Key Takeaways
- 30-year mortgage rates are hovering just slightly above a recent three-year low as the Fed heads into its next rate-setting meeting this week.
- The central bank is widely expected to hold rates steady, but mortgage rates depend on factors far beyond the Fed.
- Because future rates are unpredictable, buyers and homeowners are often better off acting when their finances and the right house line up.
Where Mortgage Rates Stand Ahead of This Week’s Fed Meeting
With the U.S. Federal Reserve (Fed) set to meet this week, many homebuyers and homeowners are watching mortgage rates closely, trying to gauge whether the Fed’s decision could affect the borrowing outlook. For now, mortgage rates are entering the week on relatively steady footing.
According to Freddie Mac, the average 30-year fixed mortgage rate fell to 6.09%—its lowest level in three years—in its weekly reading last Thursday. Since then, our daily tracking shows the 30-year average has inched up a minor 10 basis points, leaving mortgage rates still relatively low heading into this week’s Fed meeting.
Where rates go afterwards is an open question. While it’s widely expected the central bank will leave interest rates unchanged—and that a pause could stretch on for months—mortgage rates react not just to what the Fed does, but to a complex web of other factors.
Why This Matters
Mortgage rates are near a recent low ahead of the Fed’s meeting this week. But where mortgage rates go next will depend on more than a single decision—making timing the market more difficult than it looks.
Why Mortgage Rates Don’t Necessarily Track the Fed
It’s a common assumption: When the Federal Reserve moves interest rates, mortgage rates should follow. But that relationship is far less direct than many borrowers expect.
The Fed’s benchmark rate mainly influences short-term borrowing costs, such as credit cards, auto loans, and the interest banks pay on savings accounts. By contrast, 30-year mortgage rates are shaped by a wider mix of forces, including inflation expectations, investor demand, and the broader economic outlook.
Important
The single biggest driver of 30-year mortgage rates is the bond market, particularly the 10-year Treasury yield, which plays a major role in determining lenders’ funding costs and mortgage pricing.
That’s why mortgage rates can rise, fall, or barely move around a Fed decision—even moving in the opposite direction. In late 2024, for example, the Fed lowered rates by a full percentage point over the final months of the year, yet the average 30-year mortgage rate jumped almost 1.25 percentage points higher over the same period.
More recently, mortgage rates have also climbed in the days following individual Fed rate cuts, underscoring that markets often react more to expectations about future inflation and economic growth than to the Fed’s headline move itself.

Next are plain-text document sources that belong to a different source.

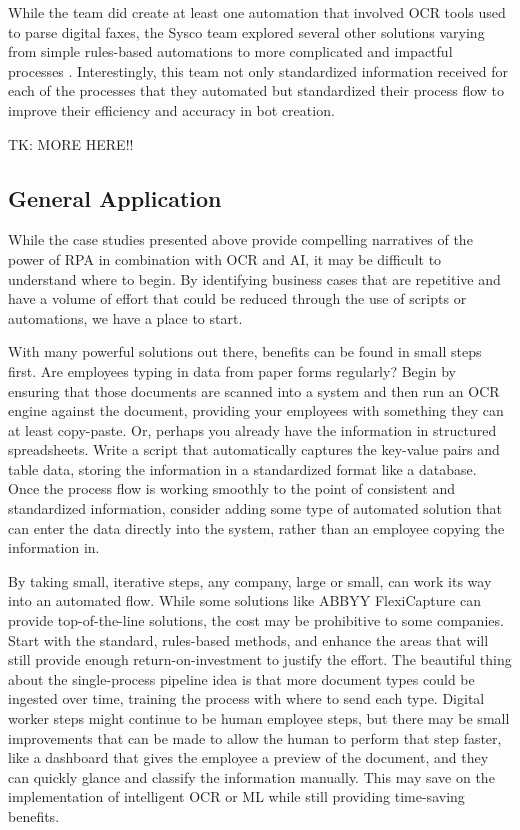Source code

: \documentclass[conference, draftcls]{IEEEtran}
\begin{document}
While the team did create at least one automation that involved OCR tools used to parse digital faxes, the Sysco team explored several other solutions varying from simple rules-based automations to more complicated and impactful processes \cite{bpcafe2021sysco}. Interestingly, this team not only standardized information received for each of the processes that they automated but standardized their process flow to improve their efficiency and accuracy in bot creation.

TK: MORE HERE!!

\subsection{General Application}
While the case studies presented above provide compelling narratives of the power of RPA in combination with OCR and AI, it may be difficult to understand where to begin. By identifying business cases that are repetitive and have a volume of effort that could be reduced through the use of scripts or automations, we have a place to start.

With many powerful solutions out there, benefits can be found in small steps first. Are employees typing in data from paper forms regularly? Begin by ensuring that those documents are scanned into a system and then run an OCR engine against the document, providing your employees with something they can at least copy-paste. Or, perhaps you already have the information in structured spreadsheets. Write a script that automatically captures the key-value pairs and table data, storing the information in a standardized format like a database. Once the process flow is working smoothly to the point of consistent and standardized information, consider adding some type of automated solution that can enter the data directly into the system, rather than an employee copying the information in.

By taking small, iterative steps, any company, large or small, can work its way into an automated flow. While some solutions like ABBYY FlexiCapture can provide top-of-the-line solutions, the cost may be prohibitive to some companies. Start with the standard, rules-based methods, and enhance the areas that will still provide enough return-on-investment to justify the effort. The beautiful thing about the single-process pipeline idea is that more document types could be ingested over time, training the process with where to send each type. Digital worker steps might continue to be human employee steps, but there may be small improvements that can be made to allow the human to perform that step faster, like a dashboard that gives the employee a preview of the document, and they can quickly glance and classify the information manually. This may save on the implementation of intelligent OCR or ML while still providing time-saving benefits.
\end{document}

Taken together, those dynamics help explain why mortgage rates can be difficult to predict around Fed meetings. Mortgage rates respond to an evolving mix of economic signals, not a single decision from policymakers.
What This Week’s Fed Meeting Means for Buyers and Homeowners
For homebuyers, the takeaway is familiar but still easy to overlook: Timing the mortgage market is extremely difficult. Rates can move for reasons that have little to do with the Fed, so waiting for a specific policy decision to deliver a better deal often doesn’t work out. If you find a home that fits your budget and long-term plans, moving forward when you’re financially ready is usually the more reliable strategy.
That’s especially true given the broader outlook for mortgage rates. Fannie Mae’s latest housing forecast projects that 30-year mortgage rates will change very little through 2026, dipping from 6.1% in the first quarter to 6.0% for the rest of the year. While some analysts expect a larger midyear dip, most don’t see it lasting.
In that kind of environment, holding out for a meaningfully lower rate can mean missing out—without much to show for the wait.
For existing homeowners, refinancing may still be worth considering if your current rate is in the high-7% or 8% range. The key question is whether today’s rates are low enough to justify the upfront costs. One way to assess that is by calculating your break-even point—how long it would take for your projected monthly savings to offset the refi closing fees you’ll incur. If that timeline stretches out for years and you expect to move before then, refinancing may not make sense.
Ultimately, mortgage rates don’t move very predictably, and they don’t respond to the Fed in a prescribed way. That’s why the most dependable approach—for buyers and homeowners alike—is to make decisions based on personal finances and housing needs, rather than trying to anticipate the Fed’s next move.